## [ASSIGNED TASK]
Where does the string "errors" occur in the records below? Copy every line that holds it.

(Stored data entries)
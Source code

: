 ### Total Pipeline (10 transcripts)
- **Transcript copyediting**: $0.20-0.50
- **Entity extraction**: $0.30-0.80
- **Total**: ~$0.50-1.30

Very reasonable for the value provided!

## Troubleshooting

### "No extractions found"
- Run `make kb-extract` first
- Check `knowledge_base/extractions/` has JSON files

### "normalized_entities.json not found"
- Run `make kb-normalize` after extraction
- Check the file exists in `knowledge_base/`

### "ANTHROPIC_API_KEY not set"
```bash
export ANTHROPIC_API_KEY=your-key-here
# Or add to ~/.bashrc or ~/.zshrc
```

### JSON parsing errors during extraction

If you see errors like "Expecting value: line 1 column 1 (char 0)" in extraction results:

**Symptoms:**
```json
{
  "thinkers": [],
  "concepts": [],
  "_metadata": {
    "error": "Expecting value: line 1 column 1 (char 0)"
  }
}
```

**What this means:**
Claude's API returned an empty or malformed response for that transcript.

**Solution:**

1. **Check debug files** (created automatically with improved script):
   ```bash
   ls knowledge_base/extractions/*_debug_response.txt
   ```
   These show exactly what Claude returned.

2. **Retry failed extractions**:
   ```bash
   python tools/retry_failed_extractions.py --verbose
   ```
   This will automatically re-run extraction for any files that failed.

## [OUTPUT]
### JSON parsing errors during extraction
If you see errors like "Expecting value: line 1 column 1 (char 0)" in extraction results:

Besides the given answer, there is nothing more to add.